DATA EXCERPTS START

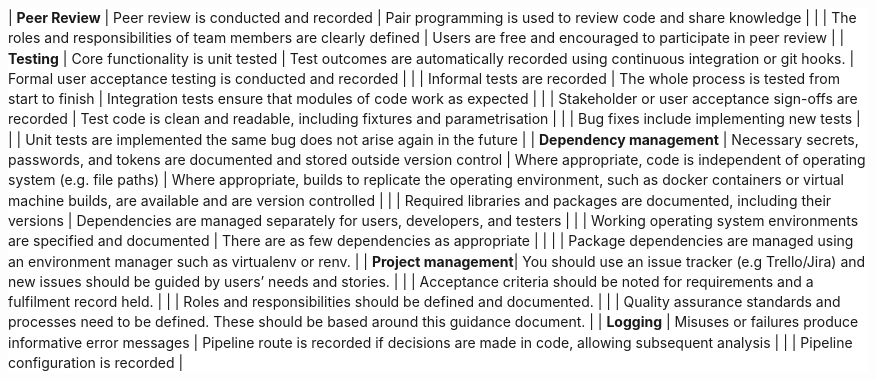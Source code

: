 | **Peer Review**       | Peer review is conducted and recorded                                                                                                                                | Pair programming is used to review code and share knowledge                                                                                 |
|                       | The roles and responsibilities of team members are clearly defined                                                                                                   | Users are free and encouraged to participate in peer review                                                                                 |
| **Testing**           | Core functionality is unit tested                                                                                                                                    | Test outcomes are automatically recorded using continuous integration or git hooks.                                                         | Formal user acceptance testing is conducted and recorded                                                                                                        |
|                       | Informal tests are recorded                                                                                                                                          | The whole process is tested from start to finish                                                                                            | Integration tests ensure that modules of code work as expected                                                                                                  |
|                       | Stakeholder or user acceptance sign-offs are recorded                                                                                                                | Test code is clean and readable, including fixtures and parametrisation                                                                     |
|                       | Bug fixes include implementing new tests                                                                                                                             |
|                       | Unit tests are implemented the same bug does not arise again in the future                                                                                           |
| **Dependency management** | Necessary secrets, passwords, and tokens are documented and stored outside version control                                                                           | Where appropriate, code is independent of operating system (e.g. file paths)                                                                | Where appropriate, builds to replicate the operating environment, such as docker containers or virtual machine builds, are available and are version controlled |
|                       | Required libraries and packages are documented, including their versions                                                                                             | Dependencies are managed separately for users, developers, and testers                                                                      |
|                       | Working operating system environments are specified and documented                                                                                                   | There are as few dependencies as appropriate                                                                                                |
|                       |                                                                                                                                                                      | Package dependencies are managed using an environment manager such as virtualenv or renv.                                                   |
| **Project management**| You should use an issue tracker (e.g Trello/Jira) and new issues should be guided by users’ needs and stories.                                                       |
|                       | Acceptance criteria should be noted for requirements and a fulfilment record held.                                                                                   |
|                       | Roles and responsibilities should be defined and documented.                                                                                                         |
|                       | Quality assurance standards and processes need to be defined. These should be based around this guidance document.                                                   |
| **Logging**           | Misuses or failures produce informative error messages                                                                                                               | Pipeline route is recorded if decisions are made in code, allowing subsequent analysis                                                      |
|                       | Pipeline configuration is recorded                                                                                                                                   |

DATA EXCERPTS END

▶ WORK TO COMPLETE: Could you restate word for word the lines above, from the one that contains "Acceptance criteria should" through the one that contains "and responsibilities should", and no others?

▶ YOUR SOLUTION:
|                       | Acceptance criteria should be noted for requirements and a fulfilment record held.                                                                                   |
|                       | Roles and responsibilities should be defined and documented.                                                                                                         |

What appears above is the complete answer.